SyslogDecode — a new open source library from Microsoft for processing Syslog messages

(with contributions by Georgi Chkodrov)
Github repo: https://github.com/microsoft/SyslogDecode

What is Syslog?

No, not this kind. Like this one:

Syslog is a logging protocol. Basically, syslog is a stream of text messages, somewhat structured.
So - what’s the big deal?- you may ask. Just a text log, one of many.
Well, for one thing, Syslog is really important, because it is ubiquitous — it is almost everywhere.
On Linux — the syslogd (lately rsyslog or syslog-ng) is the most common logger for Linux and Unix. Syslog is also widely used by networking devices (routers, switches) that don’t have their own UI or log storage — they just send syslog messages over UDP/514 to the target listening server.
Likely quite a few Syslog messages were produced while this Web page that you read now was built and delivered to your browser.

Producing syslog messages is easy, that’s what made it so popular. The problems come on collection side at enterprise scale — when you have many, many devices/apps producing syslog, and you need to collect them at the central syslog server and save in a persistent storage of some kind. And not only store, but make it searchable, so that you can find this needle in a haystack.

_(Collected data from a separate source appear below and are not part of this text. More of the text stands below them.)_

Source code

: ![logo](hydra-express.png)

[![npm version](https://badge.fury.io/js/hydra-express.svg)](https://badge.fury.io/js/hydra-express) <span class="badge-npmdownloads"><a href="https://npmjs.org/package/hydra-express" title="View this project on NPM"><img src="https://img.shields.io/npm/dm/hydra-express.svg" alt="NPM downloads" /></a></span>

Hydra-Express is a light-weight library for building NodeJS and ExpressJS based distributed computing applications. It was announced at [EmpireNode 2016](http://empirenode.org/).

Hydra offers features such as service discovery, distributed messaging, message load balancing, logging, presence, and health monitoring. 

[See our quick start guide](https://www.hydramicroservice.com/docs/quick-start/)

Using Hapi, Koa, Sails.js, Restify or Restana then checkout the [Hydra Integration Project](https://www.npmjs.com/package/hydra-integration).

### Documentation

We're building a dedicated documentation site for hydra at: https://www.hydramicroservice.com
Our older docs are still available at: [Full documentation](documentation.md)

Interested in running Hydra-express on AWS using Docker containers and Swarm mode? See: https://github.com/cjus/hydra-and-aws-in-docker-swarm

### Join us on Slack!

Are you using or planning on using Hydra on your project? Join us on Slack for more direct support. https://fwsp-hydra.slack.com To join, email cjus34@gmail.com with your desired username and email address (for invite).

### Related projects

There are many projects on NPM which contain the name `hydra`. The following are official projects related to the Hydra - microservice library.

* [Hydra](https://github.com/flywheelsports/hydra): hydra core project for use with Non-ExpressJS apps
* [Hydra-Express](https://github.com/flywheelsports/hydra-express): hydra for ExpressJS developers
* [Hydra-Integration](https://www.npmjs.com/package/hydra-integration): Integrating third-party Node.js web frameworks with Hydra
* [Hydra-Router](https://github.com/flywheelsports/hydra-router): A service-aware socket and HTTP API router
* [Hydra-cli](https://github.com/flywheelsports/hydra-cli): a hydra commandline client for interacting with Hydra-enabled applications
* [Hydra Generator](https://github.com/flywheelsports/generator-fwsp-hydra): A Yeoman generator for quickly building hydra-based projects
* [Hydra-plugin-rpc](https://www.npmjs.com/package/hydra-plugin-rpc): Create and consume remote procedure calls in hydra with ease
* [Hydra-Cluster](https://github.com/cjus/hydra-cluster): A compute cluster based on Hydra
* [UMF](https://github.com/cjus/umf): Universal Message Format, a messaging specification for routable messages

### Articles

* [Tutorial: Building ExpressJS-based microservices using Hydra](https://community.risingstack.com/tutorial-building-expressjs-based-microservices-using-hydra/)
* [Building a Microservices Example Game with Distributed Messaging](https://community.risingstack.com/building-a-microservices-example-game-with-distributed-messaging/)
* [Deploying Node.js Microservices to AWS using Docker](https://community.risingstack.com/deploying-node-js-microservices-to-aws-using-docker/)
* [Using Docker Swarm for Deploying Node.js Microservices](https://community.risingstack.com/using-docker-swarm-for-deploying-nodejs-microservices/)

There are syslog servers available in the market — both free and commercial products (see links at the end of the article). But we did not find them satisfactory for our search requirements at our scale.
This article gives a brief overview of Syslog, the challenges it brings in enterprise, and the solution we share.

Who we are

Syslog — quick overview

<14>Mar 3 20:27:49 Corp-Server-X2 snmp#supervisord: WARNING: Invalid mgmt IP 22.111.33.44,2234:23d5:e0:25a3::55

Just by looking at the message, we can guess some elements — it contains a timestamp, probably a machine name (host), and a textual warning at the end; there are 2 IP addresses inside the text. So the structure is like:

<PRI> TimeStamp HostName ProcId: MESSAGE

The PRI segment is interesting: the integer number inside the angle brackets (14) is an encoded combination of 2 values: Facility and Severity. What these are is not important for us now, but it’s worth noting that these 2 distinct and informationally important values are hidden inside a single integer. Clearly this makes it quite challenging to search for specific Severity values in a big pile of messages.
When sending over the network, Syslog messages are usually transmitted over UDP protocol, port 514. This is a common (standard) arrangement.
And that’s it about Syslog basics — just form a message with ‘standard’ parts and send it over UDP.

So, what’s the problem?

- RFC-3164 — overview of established practices (2001)
- RFC-5424 — actual standard (2009)

Interesting fact: RFC-5424, the actual standard, is not backward compatible with typical patterns described in RFC=3164.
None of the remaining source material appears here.